PE 0602000D8Z / Joint Munitions Technology 6. Program Za Pravljenje Pozivnica: Full Version Software on this page. 3) programs and/or design tools and protocols for weapon fuzing. Munitions Technology. This annual event will be attended by key leaders in the U.S. Government acquisition, program management, technology & academia sectors.
The abstracts in this volume were collected from the technical progress report for fiscal year 1993. The annual report is organized by major technology areas.
Telephone and fax numbers for the principal contacts are provided with each abstract. This is a combined report based on the notes of members of a four-person US team of specialists on energy-related RandD who visited the USSR in October 1979 under the auspices of the US-USSR Science Policy Working Group. The purpose of the visit was to study the organization, management, and development in Soviet energy RandD institutions.

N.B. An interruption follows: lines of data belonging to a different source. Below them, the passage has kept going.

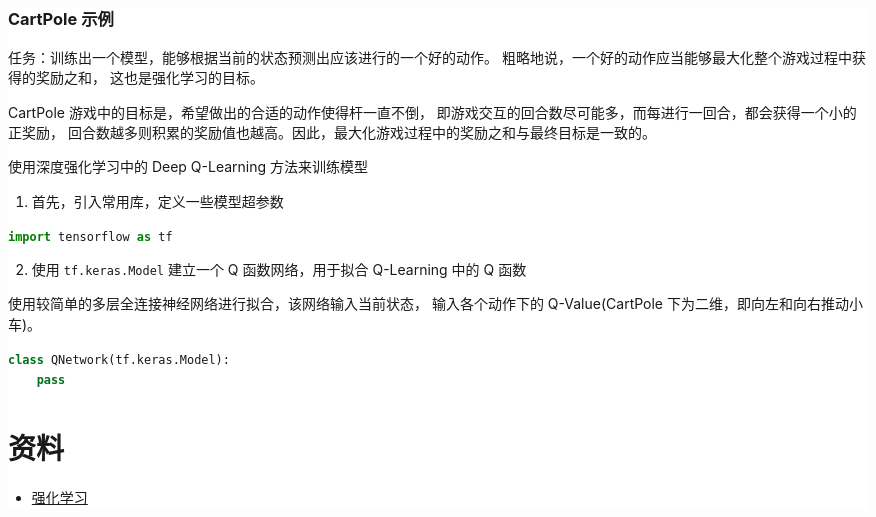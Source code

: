 ### CartPole 示例

任务：训练出一个模型，能够根据当前的状态预测出应该进行的一个好的动作。
粗略地说，一个好的动作应当能够最大化整个游戏过程中获得的奖励之和，
这也是强化学习的目标。

CartPole 游戏中的目标是，希望做出的合适的动作使得杆一直不倒，
即游戏交互的回合数尽可能多，而每进行一回合，都会获得一个小的正奖励，
回合数越多则积累的奖励值也越高。因此，最大化游戏过程中的奖励之和与最终目标是一致的。

使用深度强化学习中的 Deep Q-Learning 方法来训练模型

1. 首先，引入常用库，定义一些模型超参数

```python
import tensorflow as tf
```

2. 使用 `tf.keras.Model` 建立一个 Q 函数网络，用于拟合 Q-Learning 中的 Q 函数

使用较简单的多层全连接神经网络进行拟合，该网络输入当前状态，
输入各个动作下的 Q-Value(CartPole 下为二维，即向左和向右推动小车)。

```python
class QNetwork(tf.keras.Model):
    pass
```

# 资料

* [强化学习](https://mp.weixin.qq.com/mp/appmsgalbum?__biz=MzkwMTU3NjYwOA==&action=getalbum&album_id=3265062318488158212&subscene=159&subscene=189&scenenote=https%3A%2F%2Fmp.weixin.qq.com%2Fs%3F__biz%3DMzkwMTU3NjYwOA%3D%3D%26mid%3D2247484478%26idx%3D1%26sn%3D8e573705e9f7eb99fe6d3b41e1125a46%26chksm%3Dc0b3e6f1f7c46fe72dcda053230dcb1d10da23f9060bf6e62073029de2ae0f114f46f9f6c805%26cur_album_id%3D3265062318488158212%26scene%3D189%23wechat_redirect&nolastread=1#wechat_redirect)


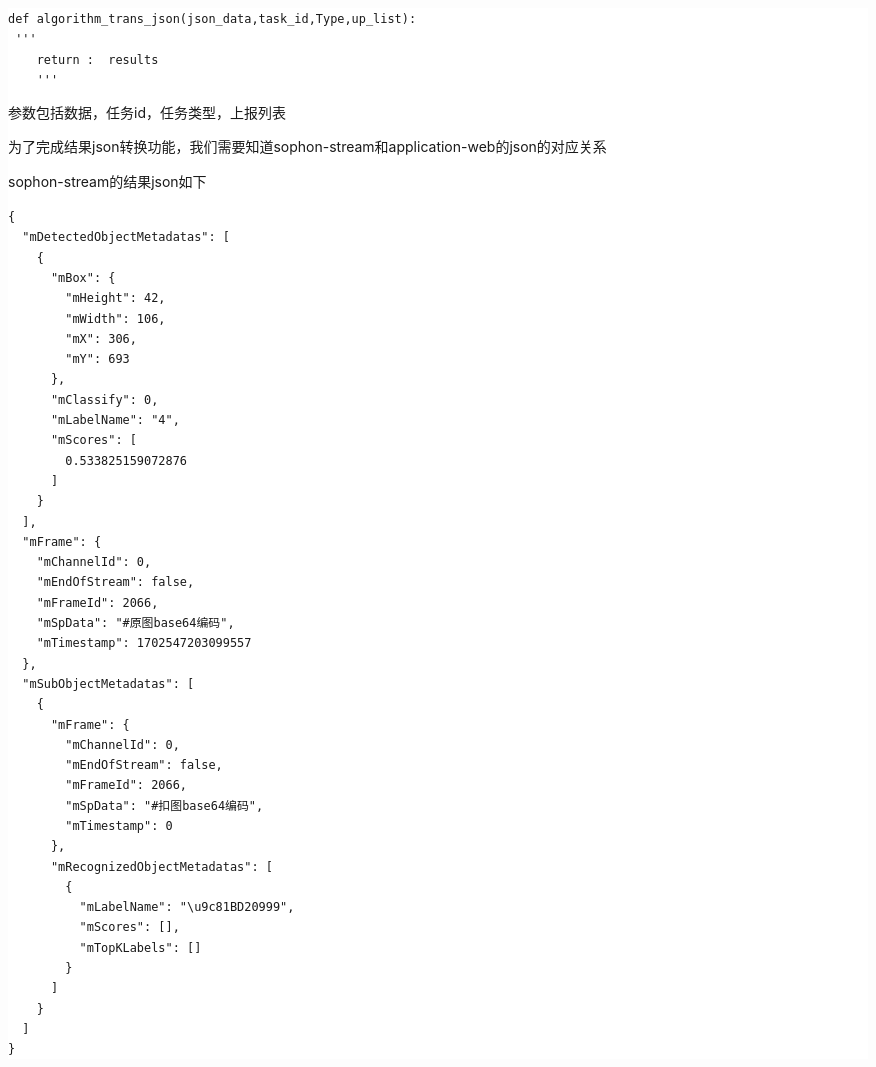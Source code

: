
 ```
def algorithm_trans_json(json_data,task_id,Type,up_list):
 '''
    return :  results
    '''
```

参数包括数据，任务id，任务类型，上报列表

为了完成结果json转换功能，我们需要知道sophon-stream和application-web的json的对应关系

sophon-stream的结果json如下

```
{
  "mDetectedObjectMetadatas": [
    {
      "mBox": {
        "mHeight": 42,
        "mWidth": 106,
        "mX": 306,
        "mY": 693
      },
      "mClassify": 0,
      "mLabelName": "4",
      "mScores": [
        0.533825159072876
      ]
    }
  ],
  "mFrame": {
    "mChannelId": 0,
    "mEndOfStream": false,
    "mFrameId": 2066,
    "mSpData": "#原图base64编码",
    "mTimestamp": 1702547203099557
  },
  "mSubObjectMetadatas": [
    {
      "mFrame": {
        "mChannelId": 0,
        "mEndOfStream": false,
        "mFrameId": 2066,
        "mSpData": "#扣图base64编码",
        "mTimestamp": 0
      },
      "mRecognizedObjectMetadatas": [
        {
          "mLabelName": "\u9c81BD20999",
          "mScores": [],
          "mTopKLabels": []
        }
      ]
    }
  ]
}
```
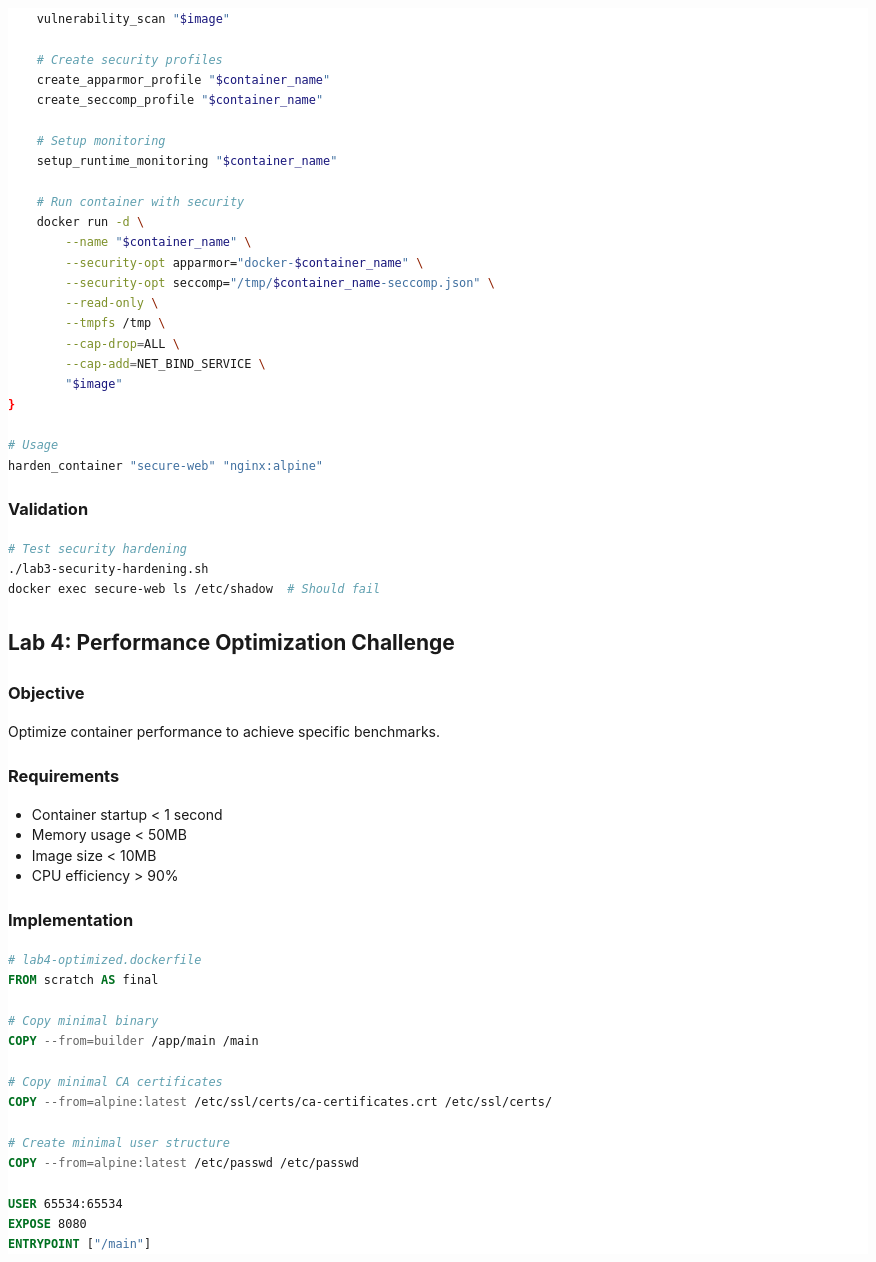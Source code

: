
 ```bash
    vulnerability_scan "$image"
    
    # Create security profiles
    create_apparmor_profile "$container_name"
    create_seccomp_profile "$container_name"
    
    # Setup monitoring
    setup_runtime_monitoring "$container_name"
    
    # Run container with security
    docker run -d \
        --name "$container_name" \
        --security-opt apparmor="docker-$container_name" \
        --security-opt seccomp="/tmp/$container_name-seccomp.json" \
        --read-only \
        --tmpfs /tmp \
        --cap-drop=ALL \
        --cap-add=NET_BIND_SERVICE \
        "$image"
}

# Usage
harden_container "secure-web" "nginx:alpine"
```

### Validation
```bash
# Test security hardening
./lab3-security-hardening.sh
docker exec secure-web ls /etc/shadow  # Should fail
```

## Lab 4: Performance Optimization Challenge

### Objective
Optimize container performance to achieve specific benchmarks.

### Requirements
- Container startup < 1 second
- Memory usage < 50MB
- Image size < 10MB
- CPU efficiency > 90%

### Implementation
```dockerfile
# lab4-optimized.dockerfile
FROM scratch AS final

# Copy minimal binary
COPY --from=builder /app/main /main

# Copy minimal CA certificates
COPY --from=alpine:latest /etc/ssl/certs/ca-certificates.crt /etc/ssl/certs/

# Create minimal user structure
COPY --from=alpine:latest /etc/passwd /etc/passwd

USER 65534:65534
EXPOSE 8080
ENTRYPOINT ["/main"]
```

The team had discussions at the Czerzhinskiy All-Union Research Institute for Heat Engineering, the Krzhizhanovskiy Institute of Power Engineering, the All-Union Scientific Research Institute for Electrical Machine-Building, the Scientific Research Institute of Direct Current, the All-Union Scientific Research Institute for Hydraulic Engineering, and the Leningrad Electro-Technical Production Association (Eelektrosila). For years the United States, Britain, France, the Federal Republic of Germany, the Soviet Union, and Japan have been conducting extensive fast breeder reactor research and development programs. Except for the Soviet Union, these countries lack the energy resources--coal, oil, natural gas, and uranium--that the U.S. Possesses and have more urgent needs and shorter time frames for developing commercial fast breeder reactors than does the U.S. This report deals with the status of the foreign LMFBR programs and the benefits from and impediments to exchanging foreign LMFBR technology. It is concluded that although the Energy Research and Development Administration's efforts to develop areas of exchange are worthwhile and should be continued, it is unrealistic to expect that the U.S. Program could be greatly accelerated or that large amounts of money could be saved through quid pro quo exchanges with other nations.